For the various poets who have envied animals for their ability to swim, fly or possess grace, there is some hope. Scientists are currently working on allowing us to breathe underwater. The technologies being created are not coming because of insights gained through studying dolphins and other majestic creatures of the sea, but through the oft-ignored beetle. Researchers are hoping to create artificial human gills by trapping air underwater much the same way beetles do.
For those of you sitting in class wondering what the surface of a beetle looks like, question no longer. It looks like a series of tubes, though very tiny, that jut out from the outermost layer and that hold water at the very tip. Most insects drown when immersed in water, but the diving beetle is a rare breed that has a layer of hair on its abdomen such that air is trapped and they cannot drown. This layer of air doesn’t collapse, because of the support of the structures. These air layers behave like gills in that they allow the water to flow into the tubes, and the carbon dioxide tow diffuse. Even the nests and eggshells develop these gills, demonstrating the simple nature of these structures, and thereby the possibility of mimicking them.

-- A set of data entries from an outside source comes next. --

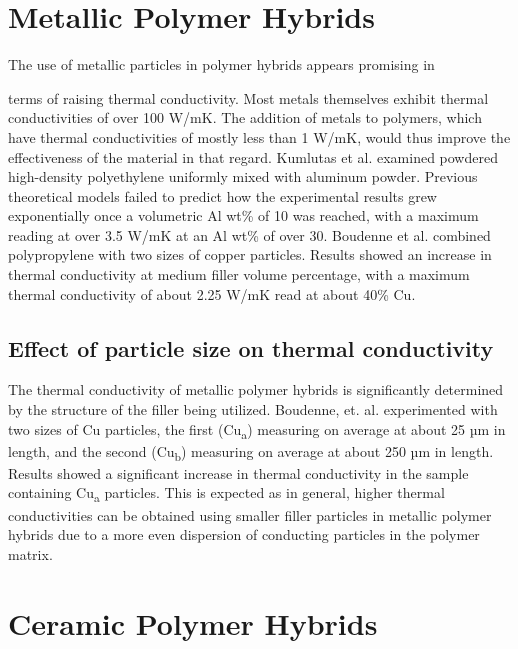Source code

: \documentclass[11pt]{article}
\begin{document}
\begin{multicols}{2}
  
\section{Metallic Polymer Hybrids}

The use of metallic particles in polymer hybrids appears promising in

terms of raising thermal conductivity. Most metals themselves exhibit
thermal conductivities of over 100 W/mK. The addition of metals to
polymers, which have thermal conductivities of mostly less than 1 W/mK,
would thus improve the effectiveness of the material in that regard.
Kumlutas et al. examined powdered high-density polyethylene uniformly
mixed with aluminum powder. Previous theoretical models failed to
predict how the experimental results grew exponentially once a
volumetric Al wt\% of 10 was reached, with a maximum reading at over 3.5
W/mK at an Al wt\% of over 30.\cite{Boudenne-2005-1545}  Boudenne et al. combined
polypropylene with two sizes of copper particles. Results showed an
increase in thermal conductivity at medium filler volume percentage,
with a maximum thermal conductivity of about 2.25 W/mK read at about
40\% Cu.\cite{Boudenne-2005-1545}

\subsection{Effect of particle size on thermal conductivity}

The thermal conductivity of metallic polymer hybrids is significantly
determined by the structure of the filler being utilized. Boudenne, et.
al. experimented with two sizes of Cu particles, the first
(Cu\textsubscript{a}) measuring on average at about 25 µm in length, and
the second (Cu\textsubscript{b}) measuring on average at about 250 µm in
length. Results showed a significant increase in thermal conductivity in
the sample containing Cu\textsubscript{a} particles.\cite{Boudenne-2005-1545}  This is
expected as in general, higher thermal conductivities can be obtained
using smaller filler particles in metallic polymer hybrids due to a more
even dispersion of conducting particles in the polymer matrix.

\section{Ceramic Polymer Hybrids}


\end{multicols}
\end{document}
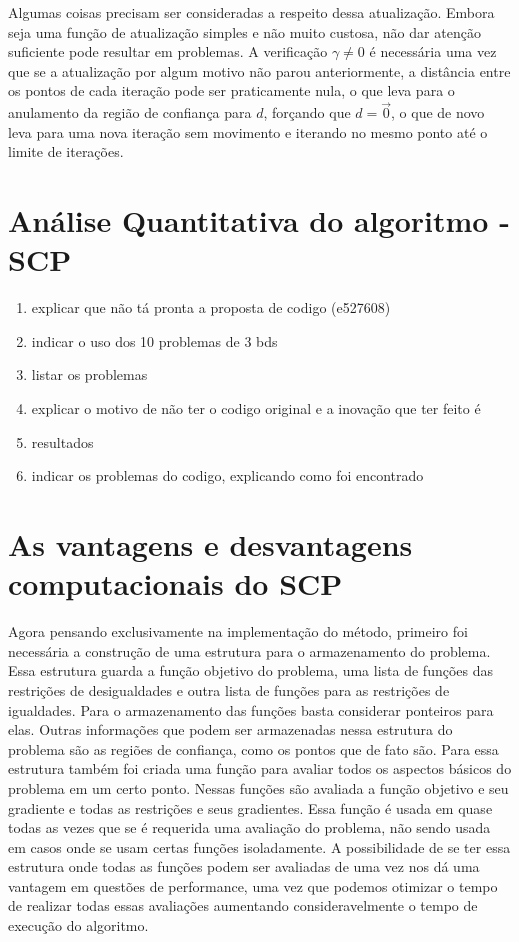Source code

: Algumas coisas precisam ser consideradas a respeito dessa atualização. Embora seja
uma função de atualização simples e não muito custosa, não dar atenção suficiente
pode resultar em problemas. A verificação \(\gamma \ne 0\) é necessária uma vez que
se a atualização por algum motivo não parou anteriormente, a distância entre os
pontos de cada iteração pode ser praticamente nula, o que leva para o anulamento
da região de confiança para \(d\), forçando que \(d = \overrightarrow 0\), o que
de novo leva para uma nova iteração sem movimento e iterando no mesmo ponto até
o limite de iterações.


\section{Análise Quantitativa do algoritmo - SCP}

\begin{enumerate}
\item explicar que não tá pronta a proposta de codigo (e527608)
\item indicar o uso dos 10 problemas de 3 bds
\item listar os problemas
\item explicar o motivo de não ter o codigo original e a inovação que ter feito é
\item resultados
\item indicar os problemas do codigo, explicando como foi encontrado
\end{enumerate}



\section{As vantagens e desvantagens computacionais do SCP}

Agora pensando exclusivamente na implementação do método, primeiro foi necessária
a construção de uma estrutura para o armazenamento do problema. Essa estrutura guarda
a função objetivo do problema, uma lista de funções das restrições de desigualdades e
outra lista de funções para as restrições de igualdades. Para o armazenamento das
funções basta considerar ponteiros para elas. Outras informações que podem ser
armazenadas nessa estrutura do problema são as regiões de confiança, como os
pontos que de fato são. Para essa estrutura também foi criada uma função
para avaliar todos os aspectos básicos do problema em um certo ponto. Nessas
funções são avaliada a função objetivo e seu gradiente e todas as restrições e seus
gradientes. Essa função é usada em quase todas as vezes que se é requerida uma avaliação
do problema, não sendo usada em casos onde se usam certas funções isoladamente. A
possibilidade de se ter essa estrutura onde todas as funções podem ser avaliadas de uma vez
nos dá uma vantagem em questões de performance, uma vez que podemos otimizar o tempo de
realizar todas essas avaliações aumentando consideravelmente o tempo de execução do algoritmo.

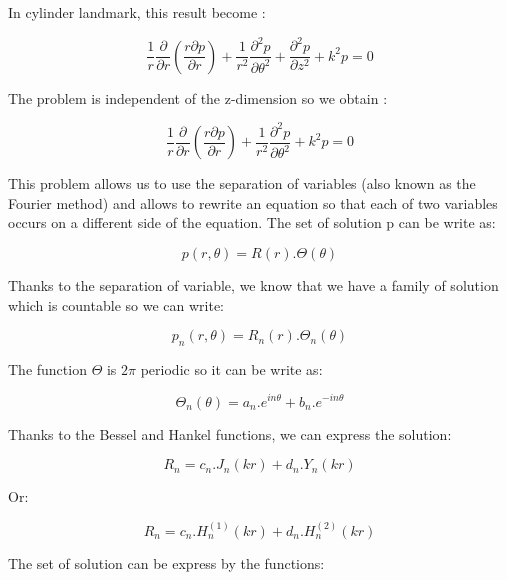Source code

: In cylinder landmark, this result become :

\begin{equation}
 \frac{1}{r}\frac{\partial}{\partial r}(
 \frac{ r \partial p}{\partial r}) + \frac{1}{r^2}\frac{\partial^2 p}{\partial \theta^2} + \frac{\partial^2 p}{\partial z^2} + k^2 p = 0 
\end{equation}

The problem is independent of the z-dimension so we obtain :

\begin{equation}
 \frac{1}{r}\frac{\partial}{\partial r}(
 \frac{ r \partial p}{\partial r}) + \frac{1}{r^2}\frac{\partial^2 p}{\partial \theta^2} + k^2 p = 0 
\end{equation}

This problem allows us to use the separation of variables (also known as the Fourier method) and allows to rewrite an equation so that each of two variables occurs on a different side of the equation. The set of solution p can be write as:

\begin{equation}
 p(r,\theta) = R(r).\Theta(\theta)
\end{equation}

Thanks to the separation of variable, we know that we have a family of solution which is countable so we can write:

\begin{equation}
p_{n}(r,\theta) = R_{n}(r).\Theta_{n}(\theta)
\end{equation}

The function $\Theta$ is $2\pi$ periodic so it can be write as:

\begin{equation}
\Theta_{n}(\theta) = a_{n}.e^{in\theta} + b_{n}.e^{-in\theta}
\end{equation}

Thanks to the Bessel and Hankel functions, we can express the solution:

\begin{equation}
R_{n} = c_{n}.J_{n}(kr) + d_{n}.Y_{n}(kr)
\end{equation}

Or:

\begin{equation}
R_{n} = c_{n}.H^{(1)}_{n}(kr) + d_{n}.H^{(2)}_{n}(kr)
\end{equation}

The set of solution can be express by the functions:

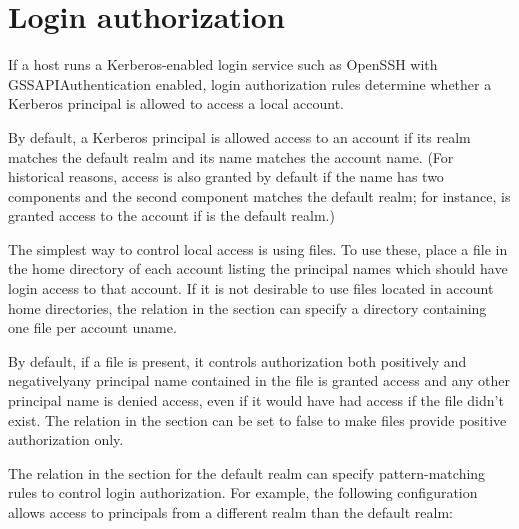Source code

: \documentclass[letterpaper,10pt,english]{sphinxmanual}
\begin{document}
\section{Login authorization}
\label{\detokenize{admin/host_config:login-authorization}}\label{\detokenize{admin/host_config:id1}}
If a host runs a Kerberos-enabled login service such as OpenSSH with
GSSAPIAuthentication enabled, login authorization rules determine
whether a Kerberos principal is allowed to access a local account.

By default, a Kerberos principal is allowed access to an account if
its realm matches the default realm and its name matches the account
name.  (For historical reasons, access is also granted by default if
the name has two components and the second component matches the
default realm; for instance, 
is granted access to the  account if  is
the default realm.)

The simplest way to control local access is using 
files.  To use these, place a  file in the home directory
of each account listing the principal names which should have login
access to that account.  If it is not desirable to use 
files located in account home directories, the 
relation in the {\hyperref[\detokenize{admin/conf_files/krb5_conf:libdefaults}]{}} section can specify a directory
containing one file per account uname.

By default, if a  file is present, it controls
authorization both positively and negatively\textendash{}any principal name
contained in the file is granted access and any other principal name
is denied access, even if it would have had access if the 
file didn’t exist.  The  relation in the
{\hyperref[\detokenize{admin/conf_files/krb5_conf:libdefaults}]{}} section can be set to false to make 
files provide positive authorization only.

The  relation in the {\hyperref[\detokenize{admin/conf_files/krb5_conf:realms}]{}} section for the
default realm can specify pattern-matching rules to control login
authorization.  For example, the following configuration allows access
to principals from a different realm than the default realm:
\end{document}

Glen McHale, a physicist at Nottingham Trent University in England was trying to create water repellant surfaces but his research into synthetic material surprisingly lead to research into bugs. They created a foam-like surface with cylinders that take in oxygen when immersed in water.
Their latest endeavor has been to apply the technology to robots, so that they can take in oxygen in the fuel cells, and not have to come back or carry it. As long as there is oxygen in the water, the machine works indefinitely because it operated through diffusion, thereby not requiring an energy supply. Currently they assume that the surface area for a human to “breathe” underwater will be around 900 square feet, though advancement in nanotechnology should compact that. “The actual surface area required would depend on the gases in the water, water movement and the level of oxygen required,” states McHale. Much of oceanography research has been stagnated in recent years because of the inability to carry enough oxygen to allow for an expedition to depth of the oceans. Further applications, can allow for many other fun possibilities such as an actual Atlantis or maybe this is the first in a series of preparations for global warming.